He exhales, like he’s bracing himself. “We didn’t find anything suspicious near your house or your usual routes. But…” His voice falters slightly, and he leans forward, folding his hands in his lap. “I did find something.”

The way he says it, carefully, sends a chill crawling up my spine. My patience, already thin, is hanging by a thread. “What did you find, James?”

James hesitates for a moment before speaking, his tone almost apologetic. “This is going to be difficult to hear, Ms. Lockhart,” he says softly. “While reviewing footage, I decided to include the routes to your parents’ villa. Given the nature of what happened to you, I thought it was worth looking at footage from the day of their accident.”

My blood runs cold.

“The footage from that day was scrambled,” he explains. “It raised red flags immediately. So I took it back to my team. We’ve been working on unscrambling it, and now we have a clear view of exactly what happened.”

He reaches down, pulling a laptop from his briefcase. He sets it on my desk, turning the screen toward me. On it is a black-and-white feed of a familiar road, the one leading to my parents’ estate.

“I’m sorry, Ms. Lockhart,” he says quietly, his face lined with sympathy. “This won’t be easy to watch.”

He clicks play.

My eyes lock on the screen, my pulse pounding in my ears. My parents’ car appears, moving fast, too fast, as if they’re being chased. And then I see it. A black Jeep, no license plates, speeding behind them, slamming into their rear bumper with a sickening force.

My breath catches. My nails dig into the wood of my desk.

The Jeep rams them again, relentless, like a predator toying with its prey. My parents’ car swerves, struggling to stay on the road, but the Jeep doesn’t let up. It pulls up alongside them and slams into their side. The car veers off the road, spinning out of control before disappearing into the trees.

The footage cuts off.

My vision blurs, and for a moment, I can’t move, can’t breathe.

I never questioned it—not once. I believed what they told me, that my parents were in an accident. That the car lost control. I saw the wreckage, it was so mangled, so unrecognizable, there was no reason to suspect anything more.

But now… Seeing this…

Everything I thought I knew shatters like glass.

James’ voice breaks through the haze. “I’m sorry, Ms. Lockhart,” he says, his tone heavy with regret. “Your parents didn’t die in an accident. They were murdered. And whoever is responsible… we believe it’s the same person who targeted you last week.”

I can’t speak. My throat is too tight, my chest too heavy. My hands tremble against the desk.

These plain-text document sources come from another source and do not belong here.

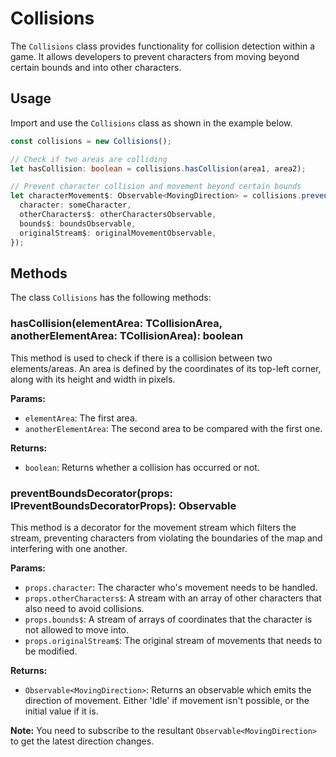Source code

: 
# Collisions

The `Collisions` class provides functionality for collision detection within a game. It allows developers to prevent characters from moving beyond certain bounds and into other characters.

## Usage

Import and use the `Collisions` class as shown in the example below.

```typescript
const collisions = new Collisions();

// Check if two areas are colliding
let hasCollision: boolean = collisions.hasCollision(area1, area2);

// Prevent character collision and movement beyond certain bounds
let characterMovement$: Observable<MovingDirection> = collisions.preventBoundsDecorator({
  character: someCharacter,
  otherCharacters$: otherCharactersObservable,
  bounds$: boundsObservable,
  originalStream$: originalMovementObservable,
});
```

## Methods

The class `Collisions` has the following methods:

### hasCollision(elementArea: TCollisionArea, anotherElementArea: TCollisionArea): boolean

This method is used to check if there is a collision between two elements/areas. An area is defined by the coordinates of its top-left corner, along with its height and width in pixels.

**Params:**
- `elementArea`: The first area.
- `anotherElementArea`: The second area to be compared with the first one.

**Returns:**
- `boolean`: Returns whether a collision has occurred or not.

### preventBoundsDecorator(props: IPreventBoundsDecoratorProps): Observable<MovingDirection>

This method is a decorator for the movement stream which filters the stream, preventing characters from violating the boundaries of the map and interfering with one another.

**Params:**
- `props.character`: The character who's movement needs to be handled.
- `props.otherCharacters$`: A stream with an array of other characters that also need to avoid collisions.
- `props.bounds$`: A stream of arrays of coordinates that the character is not allowed to move into.
- `props.originalStream$`: The original stream of movements that needs to be modified.

**Returns:**
- `Observable<MovingDirection>`: Returns an observable which emits the direction of movement. Either 'Idle' if movement isn't possible, or the initial value if it is.

**Note:** You need to subscribe to the resultant `Observable<MovingDirection>` to get the latest direction changes.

James offers a few more apologies, but they barely register. He packs up his things quietly and slips out of the room, leaving me alone with the crushing weight of what I’ve just seen.

Mom. Dad. They were murdered.

The words echo in my mind, over and over, until I feel like I’m going to shatter. My heart pounds erratically, my breathing shallow and ragged.

I can’t stay here. I can’t sit still, not when every nerve in my body is screaming to move, to do something.

I rise from my chair, my legs shaky but determined. My mind clings to one thought: Alex.

I need him. I need his arms around me, his voice grounding me, his strength holding me together when I’m about to fall apart.

Without another thought, I grab my bag and head for the door, my steps hurried, my vision blurred with tears. The hallway feels endless as I push through it, desperate to reach him. To tell him. To not be alone in this unbearable moment.

I drive faster than I should, gripping the steering wheel so tightly my knuckles start to hurt. The tears keep coming, no matter how much I try to blink them away, blurring the road ahead. My chest feels like it’s been cracked open, raw and exposed, and my mind is spinning with too much—too much grief, too much anger, too much confusion. I need Alex.

When I pull up to my apartment, I don’t even bother parking straight. The car jerks to a halt, and I’m out the door in an instant, not caring about the slam of metal as it shuts behind me. My legs feel unsteady beneath me, trembling as I climb the stairs, but I push through. My breaths come out shallow and uneven by the time I fumble the key into the lock, hands shaking so badly it takes longer than it should.

The door finally swings open, and I rush inside. The air feels still, the apartment too quiet except for the sound of my own ragged breathing.

“Alex?” My voice cracks, but there’s no answer. My heart is racing now, my pulse a steady drum in my ears.

The living room is empty, but my feet seem to know where to take me. They carry me down the hall to the bedroom, and I stop at the door. It’s slightly ajar, just enough for me to catch a glimpse of him inside.